- **Instructions to follow**
This task calls for copying every line in the data below that contains the word "finestra".

** The data follows **

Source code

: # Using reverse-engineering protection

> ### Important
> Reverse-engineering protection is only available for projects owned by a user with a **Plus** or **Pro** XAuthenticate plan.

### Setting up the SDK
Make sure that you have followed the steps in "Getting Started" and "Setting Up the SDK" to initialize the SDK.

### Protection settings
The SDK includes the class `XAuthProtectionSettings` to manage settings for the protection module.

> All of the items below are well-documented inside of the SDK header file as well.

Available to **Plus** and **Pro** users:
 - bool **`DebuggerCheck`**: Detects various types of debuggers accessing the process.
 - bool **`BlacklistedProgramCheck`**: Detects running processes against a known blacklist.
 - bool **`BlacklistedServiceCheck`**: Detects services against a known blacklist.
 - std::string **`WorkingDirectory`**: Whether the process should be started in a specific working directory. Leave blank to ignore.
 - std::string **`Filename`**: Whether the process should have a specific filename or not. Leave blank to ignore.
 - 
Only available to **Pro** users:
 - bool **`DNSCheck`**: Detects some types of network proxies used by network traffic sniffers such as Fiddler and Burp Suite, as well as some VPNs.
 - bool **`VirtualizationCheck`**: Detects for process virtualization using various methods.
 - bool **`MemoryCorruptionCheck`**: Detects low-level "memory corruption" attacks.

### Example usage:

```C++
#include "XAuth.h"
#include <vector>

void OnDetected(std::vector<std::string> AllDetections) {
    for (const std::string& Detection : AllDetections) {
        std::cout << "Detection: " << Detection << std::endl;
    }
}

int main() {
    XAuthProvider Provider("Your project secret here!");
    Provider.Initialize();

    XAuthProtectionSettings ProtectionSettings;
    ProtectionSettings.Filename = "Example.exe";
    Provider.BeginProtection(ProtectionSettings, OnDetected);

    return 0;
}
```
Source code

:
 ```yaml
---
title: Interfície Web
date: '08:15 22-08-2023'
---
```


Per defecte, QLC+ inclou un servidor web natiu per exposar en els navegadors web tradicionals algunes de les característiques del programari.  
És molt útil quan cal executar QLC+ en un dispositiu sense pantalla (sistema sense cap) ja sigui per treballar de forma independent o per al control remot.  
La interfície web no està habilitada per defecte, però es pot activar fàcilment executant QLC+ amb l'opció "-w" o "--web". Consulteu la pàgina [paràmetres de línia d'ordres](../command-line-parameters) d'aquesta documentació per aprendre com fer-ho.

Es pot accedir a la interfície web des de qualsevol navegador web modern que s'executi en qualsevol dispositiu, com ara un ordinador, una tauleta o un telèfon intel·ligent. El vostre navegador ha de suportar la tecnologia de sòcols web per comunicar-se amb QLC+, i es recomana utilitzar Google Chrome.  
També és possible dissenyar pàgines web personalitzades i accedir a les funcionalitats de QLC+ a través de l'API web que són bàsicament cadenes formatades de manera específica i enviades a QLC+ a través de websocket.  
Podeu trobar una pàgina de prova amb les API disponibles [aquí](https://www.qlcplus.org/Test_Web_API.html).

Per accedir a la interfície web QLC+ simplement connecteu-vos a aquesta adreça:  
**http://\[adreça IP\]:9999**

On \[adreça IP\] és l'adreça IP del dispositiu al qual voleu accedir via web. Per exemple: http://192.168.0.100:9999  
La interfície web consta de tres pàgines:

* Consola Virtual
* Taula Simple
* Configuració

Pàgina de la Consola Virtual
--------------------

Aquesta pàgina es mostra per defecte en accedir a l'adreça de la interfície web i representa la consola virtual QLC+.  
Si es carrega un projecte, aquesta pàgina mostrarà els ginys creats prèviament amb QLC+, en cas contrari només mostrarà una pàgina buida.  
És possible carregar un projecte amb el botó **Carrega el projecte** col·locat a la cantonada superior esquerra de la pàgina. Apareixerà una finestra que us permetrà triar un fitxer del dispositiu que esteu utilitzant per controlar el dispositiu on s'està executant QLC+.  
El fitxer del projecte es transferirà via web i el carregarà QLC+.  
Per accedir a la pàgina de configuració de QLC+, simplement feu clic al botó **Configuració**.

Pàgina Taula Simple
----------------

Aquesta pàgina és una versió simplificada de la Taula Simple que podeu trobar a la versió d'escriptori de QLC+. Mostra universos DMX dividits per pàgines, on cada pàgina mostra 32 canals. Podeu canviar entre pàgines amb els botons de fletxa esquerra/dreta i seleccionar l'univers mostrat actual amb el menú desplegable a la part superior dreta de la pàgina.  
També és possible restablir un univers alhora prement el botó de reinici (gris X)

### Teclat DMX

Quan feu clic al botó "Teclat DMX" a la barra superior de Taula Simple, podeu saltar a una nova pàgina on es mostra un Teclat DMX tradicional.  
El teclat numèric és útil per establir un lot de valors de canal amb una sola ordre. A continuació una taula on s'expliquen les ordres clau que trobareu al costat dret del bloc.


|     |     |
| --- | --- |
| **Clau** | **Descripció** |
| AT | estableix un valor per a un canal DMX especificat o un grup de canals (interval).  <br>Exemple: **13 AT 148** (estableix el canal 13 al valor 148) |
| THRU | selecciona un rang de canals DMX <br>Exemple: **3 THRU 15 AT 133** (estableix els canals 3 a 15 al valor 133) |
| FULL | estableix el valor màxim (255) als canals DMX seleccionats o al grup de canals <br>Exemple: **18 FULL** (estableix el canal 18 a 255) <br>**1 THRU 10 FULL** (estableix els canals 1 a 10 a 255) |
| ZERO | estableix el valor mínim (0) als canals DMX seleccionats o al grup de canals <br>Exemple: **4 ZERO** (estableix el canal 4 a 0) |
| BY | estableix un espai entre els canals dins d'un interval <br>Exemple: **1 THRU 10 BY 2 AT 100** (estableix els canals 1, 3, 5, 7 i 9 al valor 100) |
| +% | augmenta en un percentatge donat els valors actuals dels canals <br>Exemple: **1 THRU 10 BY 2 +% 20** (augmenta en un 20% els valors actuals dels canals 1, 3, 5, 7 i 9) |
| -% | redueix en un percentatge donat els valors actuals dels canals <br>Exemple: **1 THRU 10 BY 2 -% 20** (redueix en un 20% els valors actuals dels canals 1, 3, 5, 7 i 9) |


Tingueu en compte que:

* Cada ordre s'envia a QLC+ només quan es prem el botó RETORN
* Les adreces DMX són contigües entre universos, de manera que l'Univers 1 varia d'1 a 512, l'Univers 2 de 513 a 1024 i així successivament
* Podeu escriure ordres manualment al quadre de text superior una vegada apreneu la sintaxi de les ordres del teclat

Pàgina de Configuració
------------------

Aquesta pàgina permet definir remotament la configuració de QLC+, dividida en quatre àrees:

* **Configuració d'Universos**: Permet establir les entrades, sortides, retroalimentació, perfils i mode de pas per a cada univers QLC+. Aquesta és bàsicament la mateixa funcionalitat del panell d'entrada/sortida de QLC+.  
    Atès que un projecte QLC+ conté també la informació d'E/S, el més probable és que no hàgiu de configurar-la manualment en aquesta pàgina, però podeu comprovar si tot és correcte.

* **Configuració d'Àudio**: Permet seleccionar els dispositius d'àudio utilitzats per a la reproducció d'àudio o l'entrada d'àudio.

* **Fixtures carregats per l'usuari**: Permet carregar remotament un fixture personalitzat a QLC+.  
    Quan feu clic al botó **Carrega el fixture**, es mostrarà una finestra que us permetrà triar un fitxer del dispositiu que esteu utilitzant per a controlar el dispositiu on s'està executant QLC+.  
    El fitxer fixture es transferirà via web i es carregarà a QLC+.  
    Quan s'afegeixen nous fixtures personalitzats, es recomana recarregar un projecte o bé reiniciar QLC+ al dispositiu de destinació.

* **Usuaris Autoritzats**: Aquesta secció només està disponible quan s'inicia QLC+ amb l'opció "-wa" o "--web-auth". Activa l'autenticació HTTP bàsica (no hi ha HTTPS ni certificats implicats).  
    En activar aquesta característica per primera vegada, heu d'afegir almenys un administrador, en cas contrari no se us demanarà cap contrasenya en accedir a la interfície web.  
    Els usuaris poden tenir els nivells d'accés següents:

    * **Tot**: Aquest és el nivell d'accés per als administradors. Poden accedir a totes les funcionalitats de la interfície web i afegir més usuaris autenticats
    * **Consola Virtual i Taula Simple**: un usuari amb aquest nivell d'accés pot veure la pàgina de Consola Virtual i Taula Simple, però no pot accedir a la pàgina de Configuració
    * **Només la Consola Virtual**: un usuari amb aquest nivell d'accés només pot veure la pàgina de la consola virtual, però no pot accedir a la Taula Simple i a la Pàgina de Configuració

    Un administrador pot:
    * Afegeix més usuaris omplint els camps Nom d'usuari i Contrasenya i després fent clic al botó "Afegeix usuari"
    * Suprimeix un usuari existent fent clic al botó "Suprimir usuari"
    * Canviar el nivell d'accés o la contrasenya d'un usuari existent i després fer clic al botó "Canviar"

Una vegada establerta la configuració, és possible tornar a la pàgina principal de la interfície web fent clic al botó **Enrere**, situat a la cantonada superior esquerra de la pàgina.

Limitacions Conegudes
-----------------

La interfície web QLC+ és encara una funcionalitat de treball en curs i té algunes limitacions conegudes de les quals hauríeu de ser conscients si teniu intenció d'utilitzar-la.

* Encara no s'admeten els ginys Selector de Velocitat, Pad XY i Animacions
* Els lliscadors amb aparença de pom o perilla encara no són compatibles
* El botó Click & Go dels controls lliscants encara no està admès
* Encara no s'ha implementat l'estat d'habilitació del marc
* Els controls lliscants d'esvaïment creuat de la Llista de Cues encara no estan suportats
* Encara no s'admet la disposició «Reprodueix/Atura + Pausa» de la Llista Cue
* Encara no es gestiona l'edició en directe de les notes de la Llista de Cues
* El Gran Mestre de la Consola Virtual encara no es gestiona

** End of The data **

- **Your response**
És possible carregar un projecte amb el botó **Carrega el projecte** col·locat a la cantonada superior esquerra de la pàgina. Apareixerà una finestra que us permetrà triar un fitxer del dispositiu que esteu utilitzant per controlar el dispositiu on s'està executant QLC+.  
    Quan feu clic al botó **Carrega el fixture**, es mostrarà una finestra que us permetrà triar un fitxer del dispositiu que esteu utilitzant per a controlar el dispositiu on s'està executant QLC+.  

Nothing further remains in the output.